Is this fields tag right or should I add the fields_under_root option too?

input {
  
  beats {
    port => 5044
  }
}

filter 
{
 if[fields][log_type] =="access"
  {
    grok 
    {
	match => {"message" => "%{DATESTAMP:timestamp} %{NONNEGINT:code} %{GREEDYDATA} %{LOGLEVEL} %{NONNEGINT:anum} %{GREEDYDATA} %{NONNEGINT:threadId}"}
    } 
  }else if [fields][log_type] == "errors" 
    {
        grok
        {
            match => { "message" => "%{DATESTAMP:timestamp} %{NONNEGINT:code} %{GREEDYDATA} %{LOGLEVEL} %{NONNEGINT:anum} %{GREEDYDATA:message}" }
        }
  }
  else if [fields][log_type] == "dispatch" 
  {
        grok 
        {
            match => { "message" => "\A%{TIMESTAMP_ISO8601:timestamp}%{SPACE}\[%{DATA:threadId}]%{SPACE}%{LOGLEVEL:logLevel}%{SPACE}%{JAVACLASS:javaClass}%{SPACE}-%{SPACE}?(\[%{NONNEGINT:incidentId}])%{GREEDYDATA:message}" }
        }
    }
}

output {
    elasticsearch {
    hosts => ["localhost:9200"]
    sniffing => true
    manage_template => false
    ilm_enabled => false
    index    => "%[fields][log_type]-%{+YYYY.MM.dd}"  
  }
  stdout {
    codec => rubydebug
  }
}

It is one or the other, it will not work if you do both.

I have not added the fields_under_root option and still the message isnt applying the grok pattern?
Thanks, @Badger

You need to look at the data.
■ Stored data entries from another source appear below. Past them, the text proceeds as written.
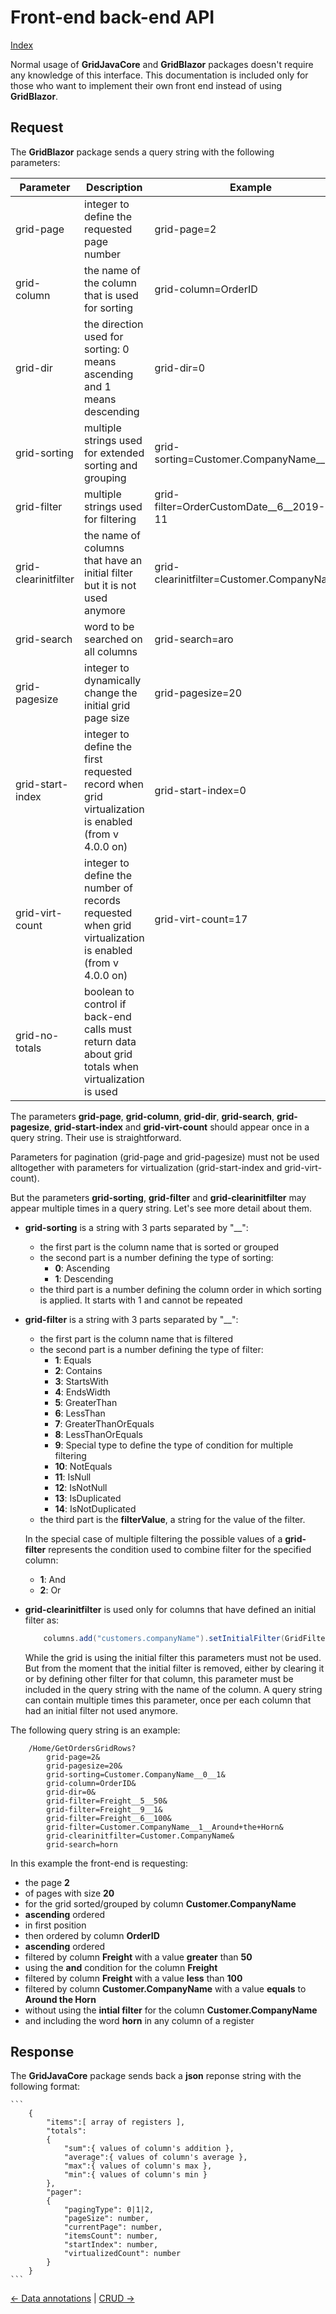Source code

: # Front-end back-end API

[Index](Documentation.md)

Normal usage of **GridJavaCore** and **GridBlazor** packages doesn't require any knowledge of this interface. This documentation is included only for those who want to implement their own front end instead of using **GridBlazor**. 

## Request

The **GridBlazor** package sends a query string with the following parameters:

Parameter | Description | Example
--------- | ----------- | -------
grid-page | integer to define the requested page number | grid-page=2
grid-column | the name of the column that is used for sorting | grid-column=OrderID
grid-dir | the direction used for sorting: 0 means ascending and 1 means descending | grid-dir=0
grid-sorting | multiple strings used for extended sorting and grouping | grid-sorting=Customer.CompanyName__0__1
grid-filter | multiple strings used for filtering  | grid-filter=OrderCustomDate__6__2019-06-11
grid-clearinitfilter | the name of columns that have an initial filter but it is not used anymore | grid-clearinitfilter=Customer.CompanyName
grid-search | word to be searched on all columns | grid-search=aro
grid-pagesize | integer to dynamically change the initial grid page size | grid-pagesize=20
grid-start-index | integer to define the first requested record when grid virtualization is enabled (from v 4.0.0 on) | grid-start-index=0
grid-virt-count | integer to define the number of records requested when grid virtualization is enabled (from v 4.0.0 on) | grid-virt-count=17
grid-no-totals | boolean to control if back-end calls must return data about grid totals when virtualization is used

The parameters **grid-page**, **grid-column**, **grid-dir**, **grid-search**, **grid-pagesize**, **grid-start-index** and **grid-virt-count** should appear once in a query string. Their use is straightforward.

Parameters for pagination (grid-page and grid-pagesize) must not be used alltogether with parameters for virtualization (grid-start-index and grid-virt-count).

But the parameters **grid-sorting**, **grid-filter** and **grid-clearinitfilter** may appear multiple times in a query string. Let's see more detail about them.

* **grid-sorting** is a string with 3 parts separated by "__":
    * the first part is the column name that is sorted or grouped
    * the second part is a number defining the type of sorting:
        * **0**: Ascending
        * **1**: Descending
    * the third part is a number defining the column order in which sorting is applied. It starts with 1 and cannot be repeated

* **grid-filter** is a string with 3 parts separated by "__":
    * the first part is the column name that is filtered
    * the second part is a number defining the type of filter:
        * **1**: Equals
        * **2**: Contains
        * **3**: StartsWith
        * **4**: EndsWidth
        * **5**: GreaterThan
        * **6**: LessThan
        * **7**: GreaterThanOrEquals
        * **8**: LessThanOrEquals
        * **9**: Special type to define the type of condition for multiple filtering
        * **10**: NotEquals
        * **11**: IsNull
        * **12**: IsNotNull
        * **13**: IsDuplicated
        * **14**: IsNotDuplicated
    * the third part is  the **filterValue**, a string for the value of the filter. 

    In the special case of multiple filtering the possible values of a **grid-filter** represents the condition used to combine filter for the specified column:
    * **1**: And
    * **2**: Or

* **grid-clearinitfilter** is used only for columns that have defined an initial filter as:
    
    ```c#
        columns.add("customers.companyName").setInitialFilter(GridFilterType.STARTS_WITH, "a");
    ```
    While the grid is using the initial filter this parameters must not be used. But from the moment that the initial filter is removed, either by clearing it or by defining other filter for that column, this parameter must be included in the query string with the name of the column.
    A query string can contain multiple times this parameter, once per each column that had an initial filter not used anymore.
    
The following query string is an example:

```url
    /Home/GetOrdersGridRows?
        grid-page=2&
        grid-pagesize=20&
        grid-sorting=Customer.CompanyName__0__1&
        grid-column=OrderID&
        grid-dir=0&
        grid-filter=Freight__5__50&
        grid-filter=Freight__9__1&
        grid-filter=Freight__6__100&
        grid-filter=Customer.CompanyName__1__Around+the+Horn&
        grid-clearinitfilter=Customer.CompanyName&
        grid-search=horn
```
In this example the front-end is requesting:
* the page **2**
* of pages with size **20**
* for the grid sorted/grouped by column **Customer.CompanyName**
* **ascending** ordered
* in first position
* then ordered by column **OrderID**
* **ascending** ordered
* filtered by column **Freight** with a value **greater** than **50**
* using the **and** condition for the column **Freight**
* filtered by column **Freight** with a value **less** than **100**
* filtered by column **Customer.CompanyName** with a value **equals** to **Around the Horn**
* without using the **intial filter** for the column **Customer.CompanyName**
* and including the word **horn** in any column of a register

## Response

The **GridJavaCore** package sends back a **json** reponse string with the following format:

    ```
        {
            "items":[ array of registers ],
            "totals":
            {
                "sum":{ values of column's addition },
                "average":{ values of column's average },
                "max":{ values of column's max },
                "min":{ values of column's min }
            },
            "pager":
            {
                "pagingType": 0|1|2,
                "pageSize": number,
                "currentPage": number,
                "itemsCount": number,
                "startIndex": number,
                "virtualizedCount": number
            }
        }
    ```

[<- Data annotations](Data_annotations.md) | [CRUD ->](Crud.md)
I suggest you add

output { stdout { codec => rubydebug } }

and see what a dispatch event looks like.

Is this not the same as you are suggesting? what is a dispatch event?

By dispatch event I mean one in which you expect [fields][log_type] to contain "dispatch".

currently, only access and error tagged logs are showing and not dispatch.

Also, I am considering adding multiple pipelines and make three config files with each file with its own filter and own output. https://www.elastic.co/guide/en/logstash/7.5/multiple-pipelines.html

@Badger, Made progress!!

after fixing the index error, Kibana actually enters the index name as

access-2020.01.10

which is how I wanted the index name to be.It is creating three different indexes now as expected. Thank you!Just needed to reload files

But the actual discussion is about grok pattern be used to filter logs which still isnt happening. Why is that happening any suggestions?

This topic was automatically closed 28 days after the last reply. New replies are no longer allowed.